MATERIAL TO PROCESS:
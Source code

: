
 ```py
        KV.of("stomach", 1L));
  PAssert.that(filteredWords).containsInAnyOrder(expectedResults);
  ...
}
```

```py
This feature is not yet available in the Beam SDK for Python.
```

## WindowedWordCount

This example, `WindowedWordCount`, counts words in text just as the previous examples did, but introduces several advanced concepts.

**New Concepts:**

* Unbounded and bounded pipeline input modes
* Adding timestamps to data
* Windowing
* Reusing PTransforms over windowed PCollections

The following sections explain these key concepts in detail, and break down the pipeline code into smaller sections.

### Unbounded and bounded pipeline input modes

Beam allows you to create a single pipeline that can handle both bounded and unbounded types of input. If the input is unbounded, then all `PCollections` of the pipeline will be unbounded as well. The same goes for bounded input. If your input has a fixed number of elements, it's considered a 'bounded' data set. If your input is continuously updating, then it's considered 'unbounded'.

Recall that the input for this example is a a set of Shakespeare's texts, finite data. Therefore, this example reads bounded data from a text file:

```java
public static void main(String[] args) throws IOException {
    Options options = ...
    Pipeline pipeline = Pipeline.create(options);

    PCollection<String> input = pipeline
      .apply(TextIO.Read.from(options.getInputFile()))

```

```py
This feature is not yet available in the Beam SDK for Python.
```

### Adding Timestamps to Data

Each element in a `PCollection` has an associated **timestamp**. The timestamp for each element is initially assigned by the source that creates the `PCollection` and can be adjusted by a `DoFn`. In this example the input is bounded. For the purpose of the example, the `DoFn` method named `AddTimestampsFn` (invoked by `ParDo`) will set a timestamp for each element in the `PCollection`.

---

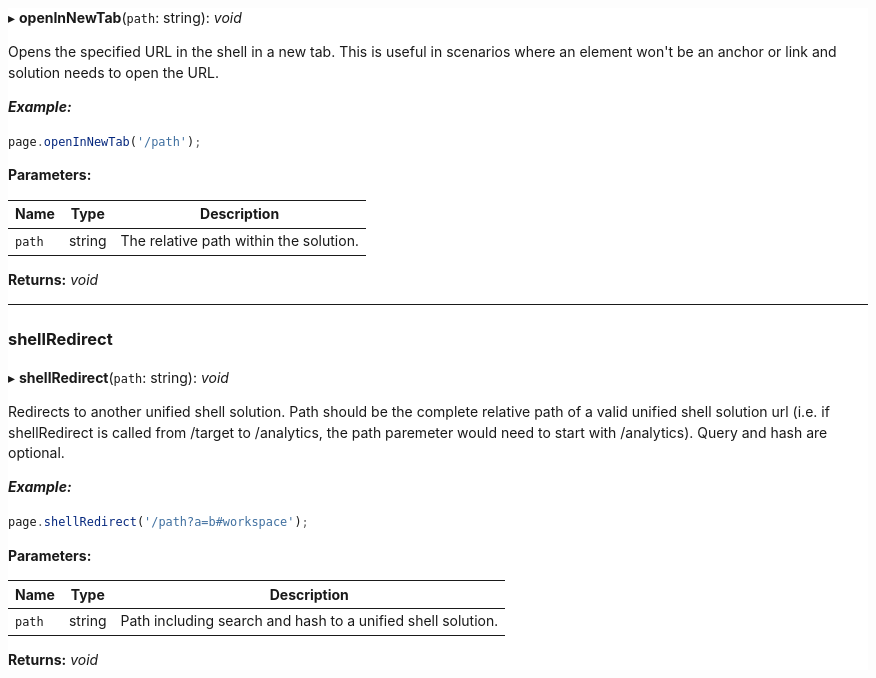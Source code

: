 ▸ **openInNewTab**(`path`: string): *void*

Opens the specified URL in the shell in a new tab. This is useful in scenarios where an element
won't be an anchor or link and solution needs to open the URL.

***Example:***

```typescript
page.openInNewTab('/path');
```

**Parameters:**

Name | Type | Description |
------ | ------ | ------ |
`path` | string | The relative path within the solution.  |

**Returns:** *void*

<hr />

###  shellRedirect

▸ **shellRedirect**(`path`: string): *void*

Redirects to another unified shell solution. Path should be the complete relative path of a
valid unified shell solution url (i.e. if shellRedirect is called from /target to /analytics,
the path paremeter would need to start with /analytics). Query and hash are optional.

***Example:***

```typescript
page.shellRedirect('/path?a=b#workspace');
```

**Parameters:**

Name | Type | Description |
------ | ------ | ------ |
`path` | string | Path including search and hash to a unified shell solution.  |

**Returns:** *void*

==

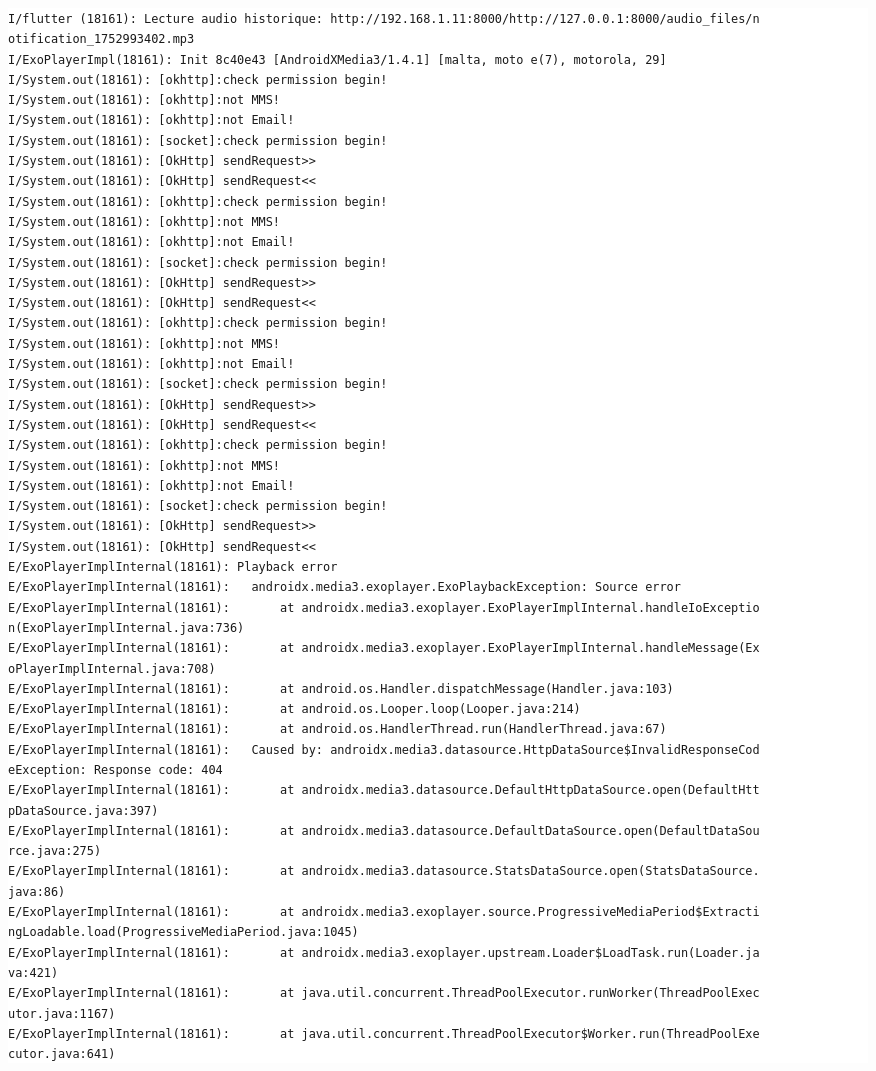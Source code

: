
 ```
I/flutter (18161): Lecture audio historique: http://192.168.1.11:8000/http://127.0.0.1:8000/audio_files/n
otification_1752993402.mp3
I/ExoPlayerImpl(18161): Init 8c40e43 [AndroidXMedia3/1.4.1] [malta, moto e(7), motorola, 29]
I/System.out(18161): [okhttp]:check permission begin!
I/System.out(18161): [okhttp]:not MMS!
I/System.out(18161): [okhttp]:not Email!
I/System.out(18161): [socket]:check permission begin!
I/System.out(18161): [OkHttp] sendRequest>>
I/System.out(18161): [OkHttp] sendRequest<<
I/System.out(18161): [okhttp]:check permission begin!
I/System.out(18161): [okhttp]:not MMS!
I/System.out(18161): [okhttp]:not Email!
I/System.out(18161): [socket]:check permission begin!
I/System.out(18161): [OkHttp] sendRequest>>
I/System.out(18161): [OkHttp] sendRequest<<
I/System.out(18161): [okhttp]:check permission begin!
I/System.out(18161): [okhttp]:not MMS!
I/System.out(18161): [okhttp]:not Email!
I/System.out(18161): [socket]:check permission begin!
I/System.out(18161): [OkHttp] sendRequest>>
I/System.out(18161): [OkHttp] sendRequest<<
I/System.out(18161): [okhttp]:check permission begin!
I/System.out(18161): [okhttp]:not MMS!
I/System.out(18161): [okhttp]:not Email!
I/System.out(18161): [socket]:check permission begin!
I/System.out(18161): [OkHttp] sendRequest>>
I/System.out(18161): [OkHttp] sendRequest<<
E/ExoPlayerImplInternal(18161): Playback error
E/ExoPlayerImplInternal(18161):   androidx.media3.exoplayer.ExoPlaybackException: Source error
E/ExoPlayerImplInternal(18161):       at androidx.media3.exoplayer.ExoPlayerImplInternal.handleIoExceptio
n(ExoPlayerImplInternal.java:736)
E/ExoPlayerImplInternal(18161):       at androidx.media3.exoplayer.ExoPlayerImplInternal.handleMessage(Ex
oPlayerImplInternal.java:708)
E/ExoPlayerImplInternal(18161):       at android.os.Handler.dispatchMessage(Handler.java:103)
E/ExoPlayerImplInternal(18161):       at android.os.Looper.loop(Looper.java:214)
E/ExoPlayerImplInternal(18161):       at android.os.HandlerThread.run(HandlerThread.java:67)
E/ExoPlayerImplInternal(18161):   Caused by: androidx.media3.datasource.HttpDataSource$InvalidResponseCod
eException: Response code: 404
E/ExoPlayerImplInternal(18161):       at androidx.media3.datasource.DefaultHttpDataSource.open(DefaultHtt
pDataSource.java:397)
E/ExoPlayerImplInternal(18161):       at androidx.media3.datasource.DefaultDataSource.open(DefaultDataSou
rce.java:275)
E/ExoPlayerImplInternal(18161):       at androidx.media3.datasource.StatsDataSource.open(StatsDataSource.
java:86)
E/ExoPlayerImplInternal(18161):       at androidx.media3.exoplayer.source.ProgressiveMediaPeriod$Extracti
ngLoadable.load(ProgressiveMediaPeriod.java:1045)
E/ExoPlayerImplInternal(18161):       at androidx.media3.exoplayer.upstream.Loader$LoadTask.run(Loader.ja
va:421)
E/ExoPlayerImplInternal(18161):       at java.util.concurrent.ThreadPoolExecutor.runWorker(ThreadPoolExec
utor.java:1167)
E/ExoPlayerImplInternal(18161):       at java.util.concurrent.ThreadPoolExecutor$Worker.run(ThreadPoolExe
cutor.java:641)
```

PROBLEM DESCRIPTION:
From the material above, copy every line that has the word "solution" in it.

EXERCISE ANSWER:
won't be an anchor or link and solution needs to open the URL.
`path` | string | The relative path within the solution.  |
Redirects to another unified shell solution. Path should be the complete relative path of a
valid unified shell solution url (i.e. if shellRedirect is called from /target to /analytics,
`path` | string | Path including search and hash to a unified shell solution.  |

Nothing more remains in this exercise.